The classic radical mastectomy for breast cancer is thin skin flap, excision of the whole breast and superficial skin, pectoralis major muscle, pectoralis minor muscle and intermuscular lymph nodes, all fat and lymphoid tissue in the armpit. Thorough dissection of local cancer tissue and axillary lymph nodes with cancer metastasis can basically achieve the purpose of local cure, and the postoperative local recurrence rate is low, and it is mainly used for clinical stage II and III patients.
There are two types: radical mastectomy type I with preservation of pectoralis major and minor muscles and modified radical mastectomy type II with only pectoralis major muscle excision of pectoralis minor muscle. Postoperative edema of the upper limbs is reduced, good function can be maintained, and it provides conditions for postoperative breast reconstruction. It is mainly suitable for clinical stage I and II patients, and the most ideal indication is microcarcinoma. For patients with microcarcinoma, the 10-year survival rate is 95%. However, it is generally not used for patients with significantly enlarged axillary lymph nodes and adhesions.
Extended radical surgery is to remove the lymph nodes in the 1st to 4th intercostal internal mammary region during radical surgery. There are two types of surgery: extrapleural method and intrapleural method. The advantage of this procedure is that the lymph nodes in the internal mammary region are removed, and all the first-level lymphoid tissues of the breast are completely removed. Compared with the classical radical mastectomy, the local recurrence rate is reduced. But its complications are more than other surgical methods. It is mainly used in stage II and III cases, especially in patients with cancer lesions located in the medial and center of the breast.
Breast cancer mastectomy alone is a reduction surgery that involves only a mastectomy and removal of the pectoralis major fascia. This procedure is between modified surgery and partial excision. It has little advantages and is generally not used.
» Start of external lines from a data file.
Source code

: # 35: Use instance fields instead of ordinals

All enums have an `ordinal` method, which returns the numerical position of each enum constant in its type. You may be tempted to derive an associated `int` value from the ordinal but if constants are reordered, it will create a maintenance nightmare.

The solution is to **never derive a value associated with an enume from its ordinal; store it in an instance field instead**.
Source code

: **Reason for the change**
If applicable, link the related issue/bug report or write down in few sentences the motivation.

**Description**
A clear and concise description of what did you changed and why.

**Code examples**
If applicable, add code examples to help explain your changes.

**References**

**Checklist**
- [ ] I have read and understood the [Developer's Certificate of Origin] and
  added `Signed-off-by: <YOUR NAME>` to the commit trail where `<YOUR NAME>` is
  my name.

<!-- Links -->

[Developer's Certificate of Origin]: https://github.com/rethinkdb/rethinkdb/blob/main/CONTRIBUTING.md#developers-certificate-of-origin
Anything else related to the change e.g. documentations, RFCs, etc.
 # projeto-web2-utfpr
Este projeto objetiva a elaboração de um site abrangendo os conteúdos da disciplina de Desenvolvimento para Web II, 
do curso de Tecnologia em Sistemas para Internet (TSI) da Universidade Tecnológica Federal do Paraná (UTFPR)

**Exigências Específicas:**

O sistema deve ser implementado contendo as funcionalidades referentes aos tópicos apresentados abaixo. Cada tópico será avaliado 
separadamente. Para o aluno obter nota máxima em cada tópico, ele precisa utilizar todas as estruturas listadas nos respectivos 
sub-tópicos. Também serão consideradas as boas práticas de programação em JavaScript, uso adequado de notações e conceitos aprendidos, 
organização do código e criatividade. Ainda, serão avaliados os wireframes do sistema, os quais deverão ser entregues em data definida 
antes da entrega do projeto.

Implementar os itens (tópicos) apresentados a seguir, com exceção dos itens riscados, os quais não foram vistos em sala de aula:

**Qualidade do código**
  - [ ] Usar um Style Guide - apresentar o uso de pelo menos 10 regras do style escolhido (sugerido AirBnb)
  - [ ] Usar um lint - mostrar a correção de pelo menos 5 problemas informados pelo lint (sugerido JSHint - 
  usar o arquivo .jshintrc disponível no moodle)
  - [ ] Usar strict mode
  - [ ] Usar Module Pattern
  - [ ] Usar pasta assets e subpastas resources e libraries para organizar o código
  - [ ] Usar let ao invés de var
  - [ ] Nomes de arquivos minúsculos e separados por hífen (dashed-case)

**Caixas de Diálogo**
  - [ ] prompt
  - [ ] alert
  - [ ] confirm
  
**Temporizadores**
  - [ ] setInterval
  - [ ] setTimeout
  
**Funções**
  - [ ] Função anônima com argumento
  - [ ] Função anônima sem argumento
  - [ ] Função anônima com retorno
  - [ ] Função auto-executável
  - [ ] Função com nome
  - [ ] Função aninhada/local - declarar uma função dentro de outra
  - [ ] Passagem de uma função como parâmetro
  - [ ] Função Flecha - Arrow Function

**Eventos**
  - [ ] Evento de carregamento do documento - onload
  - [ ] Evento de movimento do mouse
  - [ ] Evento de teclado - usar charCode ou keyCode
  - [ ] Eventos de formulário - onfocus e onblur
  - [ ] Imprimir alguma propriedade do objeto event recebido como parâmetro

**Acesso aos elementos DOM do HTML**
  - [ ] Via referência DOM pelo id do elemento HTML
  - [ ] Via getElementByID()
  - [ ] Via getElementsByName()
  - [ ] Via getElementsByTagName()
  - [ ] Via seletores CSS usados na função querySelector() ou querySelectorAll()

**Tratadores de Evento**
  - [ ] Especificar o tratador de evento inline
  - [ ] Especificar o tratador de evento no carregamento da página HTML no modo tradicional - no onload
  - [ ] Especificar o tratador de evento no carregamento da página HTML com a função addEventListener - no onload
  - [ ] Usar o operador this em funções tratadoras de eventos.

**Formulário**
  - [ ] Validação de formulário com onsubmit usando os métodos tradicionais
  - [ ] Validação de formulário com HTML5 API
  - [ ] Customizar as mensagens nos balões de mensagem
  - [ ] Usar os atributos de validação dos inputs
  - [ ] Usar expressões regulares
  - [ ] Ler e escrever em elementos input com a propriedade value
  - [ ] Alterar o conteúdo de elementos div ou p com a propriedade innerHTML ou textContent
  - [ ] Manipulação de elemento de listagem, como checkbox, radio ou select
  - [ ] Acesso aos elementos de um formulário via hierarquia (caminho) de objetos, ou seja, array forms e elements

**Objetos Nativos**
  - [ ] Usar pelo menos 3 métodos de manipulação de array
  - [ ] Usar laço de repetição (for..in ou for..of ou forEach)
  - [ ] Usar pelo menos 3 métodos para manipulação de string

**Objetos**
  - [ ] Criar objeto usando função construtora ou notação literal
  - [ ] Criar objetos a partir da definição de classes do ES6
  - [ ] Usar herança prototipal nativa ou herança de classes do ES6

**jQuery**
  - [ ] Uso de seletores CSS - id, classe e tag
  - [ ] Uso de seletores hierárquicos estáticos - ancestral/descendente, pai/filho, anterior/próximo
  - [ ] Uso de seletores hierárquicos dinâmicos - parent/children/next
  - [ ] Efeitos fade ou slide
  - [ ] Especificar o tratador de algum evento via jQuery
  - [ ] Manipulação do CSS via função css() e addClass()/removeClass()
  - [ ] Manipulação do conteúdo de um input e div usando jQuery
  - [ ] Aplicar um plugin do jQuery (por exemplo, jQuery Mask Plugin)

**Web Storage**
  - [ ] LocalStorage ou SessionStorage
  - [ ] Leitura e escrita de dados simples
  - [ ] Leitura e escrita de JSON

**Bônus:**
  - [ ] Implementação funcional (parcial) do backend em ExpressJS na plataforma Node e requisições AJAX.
There are four types of surgery: (1) lumpectomy; (2) tumor and surrounding breast tissue removal; (3) wedge resection; and (4) quadrantectomy.
This type of surgery is widely used in Europe and the United States. Its main advantages are that it is less traumatic, can preserve the breast shape, and is supplemented by postoperative chemotherapy. The curative effect is similar to that of modified radical mastectomy, but the local recurrence rate is high. Those who wish to preserve the shape of their breasts. However, to ensure the success of the operation, it is necessary to strictly grasp the surgical indications, be familiar with the surgical methods, work closely with the pathologist, and strive to ensure that there is no tumor at the edge of the specimen. Breast local radiotherapy is also required after surgery to remove residual tumor inside and outside the breast and to ensure the appearance of the breast. In order to cooperate with comprehensive treatment in a timely manner, firstly, a transverse diamond-shaped incision should be used to reduce tension; attention should be paid to protecting the pectoralis major nerve during operation to avoid damage; the free flap is moderate. Avoid wound necrosis caused by electrosurgical burns on the skin; complete hemostasis, smooth drainage, and rationally bandage the wound to prevent subcutaneous fluid accumulation and secondary infection.